Timeseries data aggregation


(Soumitra Kumar) #1

Hello,

I have timeseries metrics about memory usage by processes. Here are the fields:

- timestamp when the sample was taken
- userid
- process id
- memory of process id at time

Here are few samples in CSV format:

1, foo, 1, 100
1, foo, 2, 500
2, foo, 3, 100
2, bar, 4, 100

In general there are many processes and one user may have multiple processes running at the same time. At a particular time, memory usage by all processes are indexed into Elastic. What is the best way to find out peak memory usage by any user in last 15 days?

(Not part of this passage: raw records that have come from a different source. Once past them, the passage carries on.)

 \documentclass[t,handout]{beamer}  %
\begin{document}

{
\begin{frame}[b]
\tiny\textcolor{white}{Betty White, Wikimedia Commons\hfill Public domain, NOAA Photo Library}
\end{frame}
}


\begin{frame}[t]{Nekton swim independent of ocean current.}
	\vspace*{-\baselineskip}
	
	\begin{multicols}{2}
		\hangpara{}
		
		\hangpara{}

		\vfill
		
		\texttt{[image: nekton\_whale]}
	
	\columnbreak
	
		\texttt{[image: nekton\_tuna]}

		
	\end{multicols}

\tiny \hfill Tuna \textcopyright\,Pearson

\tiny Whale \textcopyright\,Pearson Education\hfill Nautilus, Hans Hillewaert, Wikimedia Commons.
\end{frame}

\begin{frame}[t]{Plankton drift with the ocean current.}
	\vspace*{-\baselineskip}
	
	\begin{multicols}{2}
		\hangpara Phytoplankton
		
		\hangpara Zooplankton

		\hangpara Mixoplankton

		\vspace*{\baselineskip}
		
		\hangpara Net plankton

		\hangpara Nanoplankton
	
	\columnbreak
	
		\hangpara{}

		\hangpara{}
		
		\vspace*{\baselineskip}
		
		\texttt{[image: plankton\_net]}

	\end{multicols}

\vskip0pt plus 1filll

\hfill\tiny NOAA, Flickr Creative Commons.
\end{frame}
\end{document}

Here is the query with aggregation, which adds the memoryMB by user at every time instant, then I post process the output from ES to get the max memoryMB.

{
    "from":0,
    "size":0,
    "query":{"bool":{"must":[{"range":{"date":{"gte":"now-15d"}}}]}},
    "aggs": {
        "name": {
            "terms": {
                "field": "user",
                "size": 1000
            },
            "aggs": {
                "date": {
                    "terms": {
                        "field": "date",
                        "order" : { "_term" : "asc" },
                        "size": 15000
                    },
                    "aggs": {
                        "mb": {
                            "sum": { "field": "memoryMB" }
                        }
                    }
                }
            }
        }
    }
}

It looks like I am abusing terms aggregation, I am also exploring groovy plugin. What is the best way to do it?

Thanks
-Soumitra.


(Mark Walkom) #2

A good tip when you are getting started is to try building something that looks, visually, close to what you are after in Kibana and then copy the agg that it generates and adjust to your needs :slight_smile:


(Christian Dahlqvist) #3

Is your memory usage data captured with a certain frequency, e.g. every minute, so that you can use a date histogram aggregation with the interval set to the periodicity of the data?


(Soumitra Kumar) #4

I have periodicity of 90 seconds, but it is not guaranteed.


(Christian Dahlqvist) #5

Can you have stats coming in at different times that need to be aggregated together, e.g. from different hosts?


(Soumitra Kumar) #6

There may be stats coming at different time from different hosts.

But for this use case, I want to find out the peak memory usage at any given time. So, the memory usage for every usage, for every timestamp has to added, then need to find out the max.


(system) #7

This topic was automatically closed 28 days after the last reply. New replies are no longer allowed.